L'image d'un souverain vieillissant, déjà presque grabataire, s'impose naturellement à l'esprit lorsqu'on lit Le roi se meurt d'Eugène Ionesco. Sur les planches du TNM, où la pièce est présentée depuis cette semaine, le personnage du roi Bérenger 1er n'est pourtant pas défendu par un acteur d'âge vénérable, mais par un jeunot qui n'a pas 35 ans: Benoît McGinnis qui, après Hamlet, trouve un nouveau rôle à la mesure de son immense talent.

Ce refus de l'évidence est le point d'ancrage d'une mise en scène particulièrement éloquente signée Frédéric Dubois, lui aussi dans la jeune trentaine. En rajeunissant le roi, il ne fait pas que dépoussiérer un texte vieux d'un demi-siècle, il en actualise singulièrement le propos, qu'il adresse clairement aux générations montantes la sienne et les suivantes tout en incluant les précédentes.

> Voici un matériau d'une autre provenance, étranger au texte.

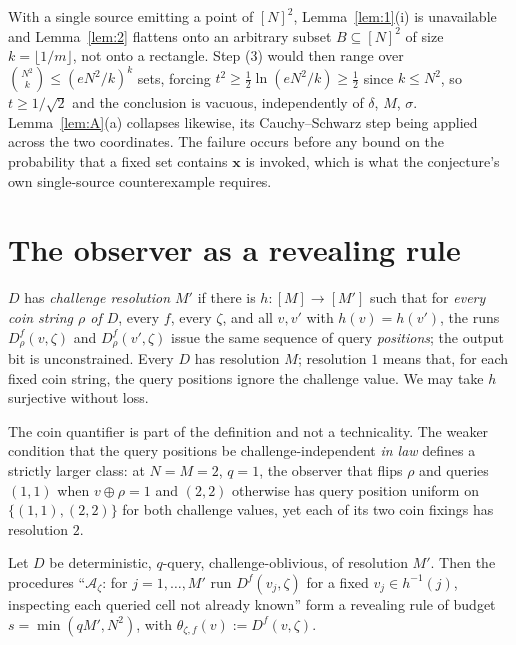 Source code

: \documentclass{aicr-solution}
\newcommand{\vx}{\mathbf{x}}
\begin{document}
\begin{remark}\label{rem:onesource}
With a single source emitting a point of $[N]^{2}$, Lemma~\ref{lem:1}(i) is
unavailable and Lemma~\ref{lem:2} flattens onto an arbitrary subset
$B \subseteq [N]^{2}$ of size $k = \lfloor 1/m \rfloor$, not onto a rectangle. Step
(3) would then range over $\binom{N^{2}}{k} \le (eN^{2}/k)^{k}$ sets, forcing
$t^{2} \ge \frac12 \ln(eN^{2}/k) \ge \frac12$ since $k \le N^{2}$, so
$t \ge 1/\sqrt2$ and the conclusion is vacuous, independently of $\delta$, $M$,
$\sigma$. Lemma~\ref{lem:A}(a) collapses likewise, its Cauchy--Schwarz step being
applied across the two coordinates. The failure occurs before any bound on the
probability that a fixed set contains $\vx$ is invoked, which is what the
conjecture's own single-source counterexample requires.
\end{remark}

\section{The observer as a revealing rule}\label{sec:revealing}

\begin{definition}\label{def:res}
$D$ has \emph{challenge resolution $M'$} if there is $h : [M] \to [M']$ such that
for \emph{every coin string $\rho$ of $D$}, every $f$, every $\zeta$, and all
$v,v'$ with $h(v) = h(v')$, the runs $D^{f}_\rho(v,\zeta)$ and
$D^{f}_\rho(v',\zeta)$ issue the same sequence of query \emph{positions}; the output
bit is unconstrained. Every $D$ has resolution $M$; resolution $1$ means that, for
each fixed coin string, the query positions ignore the challenge value. We may take
$h$ surjective without loss.
\end{definition}

The coin quantifier is part of the definition and not a technicality. The weaker
condition that the query positions be challenge-independent \emph{in law} defines a
strictly larger class: at $N = M = 2$, $q = 1$, the observer that flips $\rho$ and
queries $(1,1)$ when $v \oplus \rho = 1$ and $(2,2)$ otherwise has query position
uniform on $\{(1,1),(2,2)\}$ for both challenge values, yet each of its two coin
fixings has resolution $2$.

\begin{lemma}\label{lem:4}
Let $D$ be deterministic, $q$-query, challenge-oblivious, of resolution $M'$. Then
the procedures ``$\mathcal{A}_\zeta$: for $j = 1,\dots,M'$ run $D^{f}(v_j,\zeta)$
for a fixed $v_j \in h^{-1}(j)$, inspecting each queried cell not already known''
form a revealing rule of budget $s = \min(qM',N^{2})$, with
$\theta_{\zeta,f}(v) := D^{f}(v,\zeta)$.
\end{lemma}
\end{document}
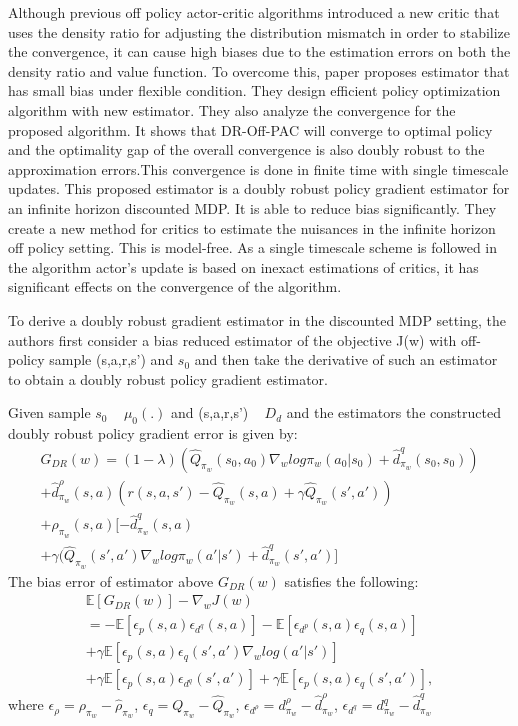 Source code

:  Although previous off policy actor-critic algorithms introduced a new critic that uses the density ratio for adjusting the distribution mismatch in order to stabilize the convergence, it can cause high biases due to the estimation errors on both the density ratio and value function. To overcome this, paper \cite{xu2021doubly} proposes estimator that has small bias under flexible condition. They design efficient policy optimization algorithm with new estimator. They also analyze the convergence for the proposed algorithm. It shows that DR-Off-PAC will converge to optimal policy and the optimality gap of the overall convergence is also doubly robust to the approximation errors.This convergence is done in finite time with single timescale updates. This proposed estimator is a doubly robust policy gradient estimator for an infinite horizon discounted MDP. It is able to reduce bias significantly. They create a new method for critics to estimate the nuisances in the infinite horizon off policy setting. This is model-free. As a single timescale scheme is followed in the algorithm actor's update is based on inexact estimations of critics, it has significant effects on the convergence of the algorithm.

To derive a doubly robust gradient estimator in the discounted MDP setting, the authors first consider a bias reduced estimator of the objective J(w) with off-policy sample (s,a,r,s') and $s_0$ and then take the derivative of such an estimator to obtain a doubly robust policy gradient estimator.

Given sample $s_0$ ~ $\mu_0 (.)$ and (s,a,r,s') ~ $D_d$ and the estimators the constructed doubly robust policy gradient error is given by:
\begin{multline*}
    G_{DR}(w)=(1-\lambda) (\hat{Q}_{\pi_w}(s_0,a_0) \nabla_w log \pi_w(a_0|s_0)+\hat{d}^{q}_{\pi_w}(s_0,s_0))\\
    + \hat{d}^{\rho}_{\pi_w}(s,a)(r(s,a,s')-\hat{Q}_{\pi_w}(s,a) + \gamma \hat{Q}_{\pi_w}(s',a'))\\
    + \hat{\rho}_{\pi_w}(s,a)[-\hat{d}^{q}_{\pi_w}(s,a)\\
    + \gamma(\hat{Q}_{\pi_w}(s',a')\nabla_w log \pi_w (a'|s')+\hat{d}^q_{\pi_w}(s',a')]
\end{multline*}
The bias error of estimator above $G_{DR}(w)$ satisfies the following: 
\begin{multline*}
    \mathbb{E}[G_{DR}(w)]-\nabla_w J(w)\\
    =-\mathbb{E}[\epsilon_p(s,a)\epsilon_{d^q}(s,a)]-\mathbb{E}[\epsilon_{d^p}(s,a)\epsilon_q(s,a)]\\
    +\gamma \mathbb{E}[\epsilon_p(s,a)\epsilon_q(s',a')\nabla_w log(a'|s')]\\
    +\gamma \mathbb{E}[\epsilon_p(s,a)\epsilon_{d^q}(s',a')]+\gamma \mathbb{E}[\epsilon_p(s,a)\epsilon_q(s',a')],
\end{multline*}
where $\epsilon_\rho=\rho_{\pi_w}-\hat{\rho}_{\pi_w}$, $\epsilon_q=Q_{\pi_w}-\hat{Q}_{\pi_w}$,
$\epsilon_{d^\rho}=d^{\rho}_{\pi_w}-\hat{d}^{\rho}_{\pi_w}$, $\epsilon_{d^q}=d^q_{\pi_w}-\hat{d}^q_{\pi_w}$

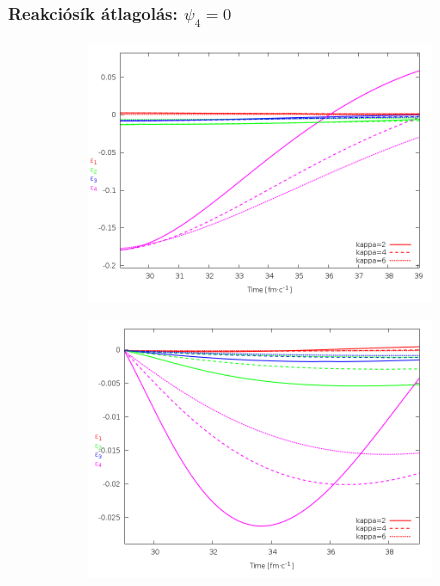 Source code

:\documentclass{beamer}
\begin{document}
\begin{frame}
\frametitle{Reakciósík átlagolás: $\psi_4=0$}
\begin{center}
\begin{itemize}
\setlength{\itemsep}{12pt}

\end{itemize}
\begin{figure}[H]
	\centering
    \begin{subfigure}[b]{0.49\textwidth}
    		\includegraphics[width=\textwidth]{pic/summer/avg_Psi4_p}
	\end{subfigure}
	\begin{subfigure}[b]{0.49\textwidth}
        	\includegraphics[width=\textwidth]{pic/summer/avg_Psi4_v}
	\end{subfigure}
\end{figure}
\end{center}
\end{frame}
\end{document}
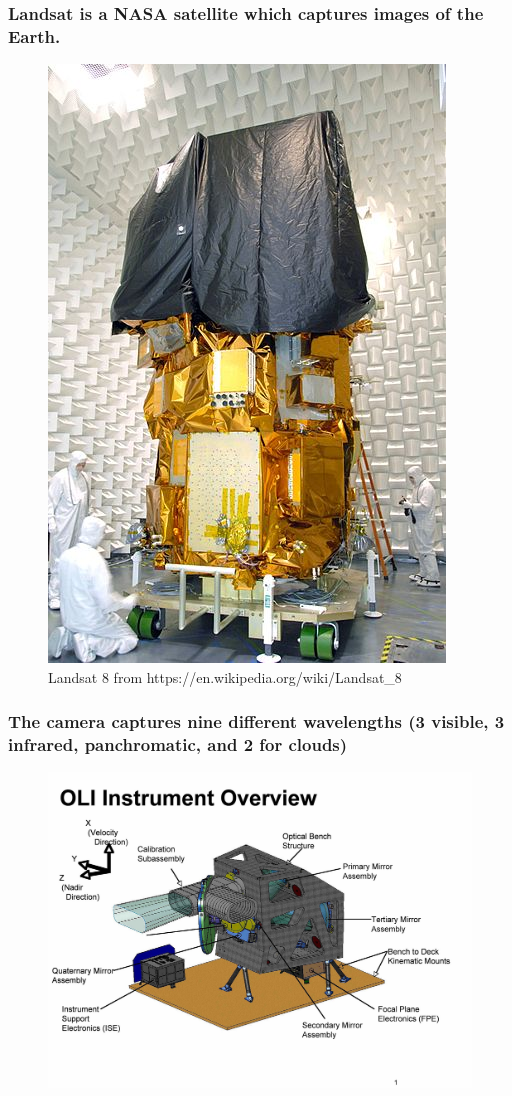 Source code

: \documentclass{beamer}
\begin{document}
    \begin{frame}
        \frametitle{Landsat is a NASA satellite which captures images of the Earth.}
            \begin{figure}
            \includegraphics[width=.40\paperheight]{figures/groundlandsat.jpg}
            \caption{Landsat 8 from https://en.wikipedia.org/wiki/Landsat\_8}
            \end{figure}
    \end{frame}

    \begin{frame}
        \frametitle{The camera captures nine different wavelengths (3 visible, 3 infrared, panchromatic, and 2 for clouds)}
            \begin{figure}
            \includegraphics[width=.9\paperheight]{figures/landsatimager.jpg}
         \end{figure}
    \end{frame}
\end{document}
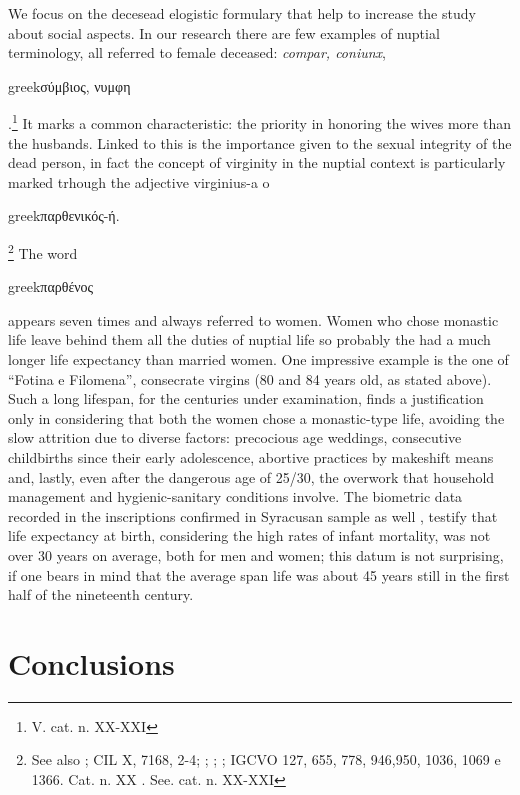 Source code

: \documentclass[amsthm,ebook]{saparticle}
\begin{document}
We focus on the decesead elogistic formulary that help to increase the study about social aspects. In our research there are few examples of nuptial terminology, all referred to female deceased: \emph{compar, coniunx}, 
\begin{otherlanguage*}{greek}σύμβιος, νυμφη\end{otherlanguage*}
.\footnote{V. cat. n. XX-XXI} It marks a common characteristic: the priority in honoring the wives more than the husbands. Linked to this is the importance given to the sexual integrity of the dead person, in fact the concept of virginity in the nuptial context is particularly marked trhough the adjective virginius-a o \begin{otherlanguage*}{greek}παρθενικός-ή.\end{otherlanguage*}
\footnote{See also \citet[129-130]{SGARLATA1991} \citet[493]{CARINI1887}; CIL X, 7168, 2-4; \citet[5, 22, 44]{ORSI1893}; \citet[6, 7]{FUHRER1897}; \citep[21/29, 38, 39, 43, 45, 48, 58, 60, 69]{FERRUA1983}; IGCVO 127, 655, 778, 946,950, 1036, 1069 e 1366. Cat. n. XX \citep[214]{ORSI1896}. See. cat. n. XX-XXI} The word \begin{otherlanguage*}{greek}παρθένος\end{otherlanguage*} 
appears seven times and always referred to women. Women who chose monastic life leave behind them all the duties of nuptial life so probably the had a much longer life expectancy than married women. One impressive example is the one of ``Fotina e Filomena'', consecrate virgins (80 and 84 years old, as stated above). Such a long lifespan, for the centuries under examination, finds a justification only in considering that both the women chose a monastic-type life, avoiding the slow attrition due to diverse factors: precocious age weddings, consecutive childbirths since their early adolescence, abortive practices by makeshift means and, lastly, even after the dangerous age of 25/30, the overwork that household management and hygienic-sanitary conditions involve. The biometric data recorded in the inscriptions confirmed in Syracusan sample as well \citep{SGARLATA1991}, testify that life expectancy at birth, considering the high rates of infant mortality, was not over 30 years on average, both for men and women; this datum is not surprising, if one bears in mind that the average span life was about 45 years still in the first half of the nineteenth century.



\section{Conclusions}
\end{document}
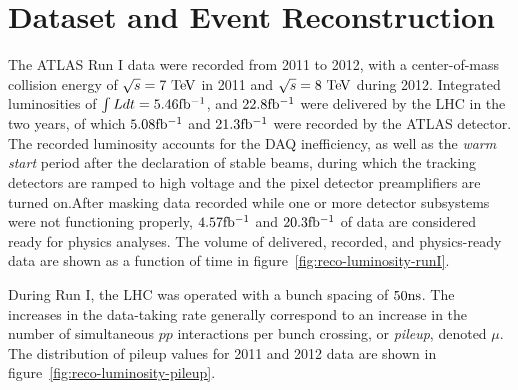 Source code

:\chapter{Dataset and Event Reconstruction}\label{ch:dataset-reconstruction}
The ATLAS Run I data were recorded from 2011 to 2012, with a center-of-mass collision energy of $\sqrt{s}=7 \TeV$ in 2011 and $\sqrt{s}=8 \TeV$ during 2012. Integrated luminosities of $\int L dt=5.46 \mbox{fb$^{-1}$}$, and $22.8 \mbox{fb$^{-1}$}$ were delivered by the LHC in the two years, of which $5.08 \mbox{fb$^{-1}$}$ and $21.3 \mbox{fb$^{-1}$}$ were recorded by the ATLAS detector. The recorded luminosity accounts for the DAQ inefficiency, as well as the \emph{warm start} period after the declaration of stable beams, during which the tracking detectors are ramped to high voltage and the pixel detector preamplifiers are turned on.After masking data recorded while one or more detector subsystems were not functioning properly, $4.57 \mbox{fb$^{-1}$}$ and $20.3 \mbox{fb$^{-1}$}$ of data are considered ready for physics analyses. The volume of delivered, recorded, and physics-ready data are shown as a function of time in figure~\ref{fig:reco-luminosity-runI}. 

During Run I, the LHC was operated with a bunch spacing of $50 \mathrm{ns}$. The increases in the data-taking rate generally correspond to an increase in the number of simultaneous $pp$ interactions per bunch crossing, or \emph{pileup}, denoted $\mu$. The distribution of pileup values for 2011 and 2012 data are shown in figure~\ref{fig:reco-luminosity-pileup}. 

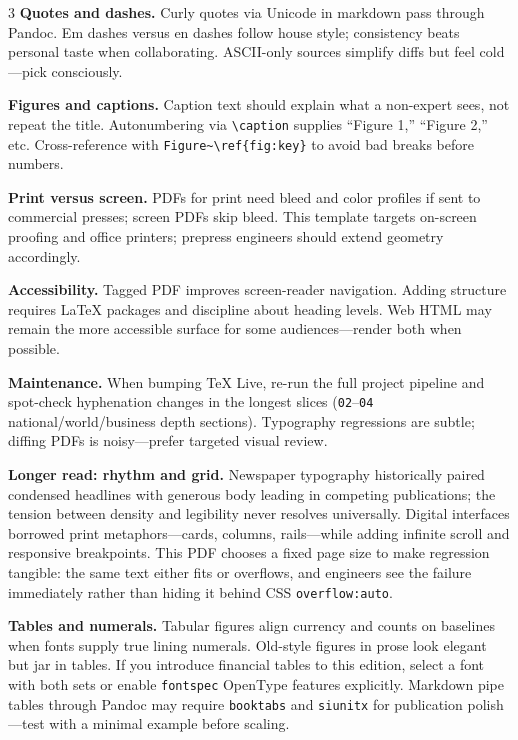 \documentclass[
]{article}
\begin{document}
\begin{multicols}{3}
\textbf{Quotes and dashes.} Curly quotes via Unicode in markdown pass
through Pandoc. Em dashes versus en dashes follow house style;
consistency beats personal taste when collaborating. ASCII-only sources
simplify diffs but feel cold---pick consciously.

\textbf{Figures and captions.} Caption text should explain what a
non-expert sees, not repeat the title. Autonumbering via
\texttt{\textbackslash{}caption} supplies ``Figure 1,'' ``Figure 2,''
etc. Cross-reference with
\texttt{Figure\textasciitilde{}\textbackslash{}ref\{fig:key\}} to avoid
bad breaks before numbers.

\textbf{Print versus screen.} PDFs for print need bleed and color
profiles if sent to commercial presses; screen PDFs skip bleed. This
template targets on-screen proofing and office printers; prepress
engineers should extend geometry accordingly.

\textbf{Accessibility.} Tagged PDF improves screen-reader navigation.
Adding structure requires LaTeX packages and discipline about heading
levels. Web HTML may remain the more accessible surface for some
audiences---render both when possible.

\textbf{Maintenance.} When bumping TeX Live, re-run the full project
pipeline and spot-check hyphenation changes in the longest slices
(\texttt{02}--\texttt{04} national/world/business depth sections).
Typography regressions are subtle; diffing PDFs is noisy---prefer
targeted visual review.

\textbf{Longer read: rhythm and grid.} Newspaper typography historically
paired condensed headlines with generous body leading in competing
publications; the tension between density and legibility never resolves
universally. Digital interfaces borrowed print metaphors---cards,
columns, rails---while adding infinite scroll and responsive
breakpoints. This PDF chooses a fixed page size to make regression
tangible: the same text either fits or overflows, and engineers see the
failure immediately rather than hiding it behind CSS
\texttt{overflow:auto}.

\textbf{Tables and numerals.} Tabular figures align currency and counts
on baselines when fonts supply true lining numerals. Old-style figures
in prose look elegant but jar in tables. If you introduce financial
tables to this edition, select a font with both sets or enable
\texttt{fontspec} OpenType features explicitly. Markdown pipe tables
through Pandoc may require \texttt{booktabs} and \texttt{siunitx} for
publication polish---test with a minimal example before scaling.


\end{multicols}
\end{document}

Le roi se meurt, en quelques mots, montre un dirigeant épuisé et malade qui fait face à l'effondrement de son royaume en refusant d'abord énergiquement d'admettre l'inéluctable: sa fin et celle d'un monde. Il se demande inévitablement ce qu'il a fait et ce qu'il «n'a pas eu le temps» de réaliser. Ou n'a pas pris le temps de faire. Surtout, il a peur.

L'assistance fait partie de la cour du roi dans cette mise en scène qui abolit toute frontière entre la scène et la salle Benoît McGinnis lui-même traverse le parterre plus d'une fois. Bérenger, c'est aussi chacun de nous, tient à rappeler Frédéric Dubois en tendant littéralement un miroir au public.

Il demande: et vous? mourrez-vous aussi à un âge où on doit vivre? laisserez-vous votre royaume s'effriter en détournant le regard? Il est difficile de ne pas songer à notre relation au consumérisme autodestructeur devant cette pièce. Encore plus difficile de ne pas faire de lien entre ce royaume qui s'effondre et notre société qui chancelle sur les plans économique et social. Dans l'indifférence générale, souvent.

Les bonnes idées du metteur en scène s'appuient également sur une direction d'acteurs d'une précision exceptionnelle, du corps jusqu'à la musique très particulière du texte. Ses interprètes brillent tous : Kathleen Fortin (Juliette, la femme de ménage), Patrice Dubois (le médecin qui donne froid dans le dos), Isabelle Vincent (la reine Marguerite, voix de la raison) et Violette Chauveau (la reine Marie, poupée caricaturale et délirante). L'idée de faire jouer le garde par un enfant n'est pas particulièrement convaincante, elle, mais le jeune Émilien Néron s'en tire.

Benoît McGinnis, aussi imposant qu'il est frêle, est en parfait contrôle au coeur de cette pièce un peu longue, mais à la mécanique irréprochable. Il épouse sans même effleurer la caricature les humeurs changeantes de son personnage, qu'il fait vivre et mourir avec une facilité déconcertante.

La vision originale de Frédéric Dubois est une proposition comme on en voit rarement au TNM. Elle s'appuie aussi sur les costumes inspirés de Linda Brunelle (les robes et les traînes de papier des deux reines, notamment) et d'Anick La Bissonnière aux décors dépouillés, mais extrêmement pertinents.

Le roi se meurt, jusqu'au 9 février au TNM.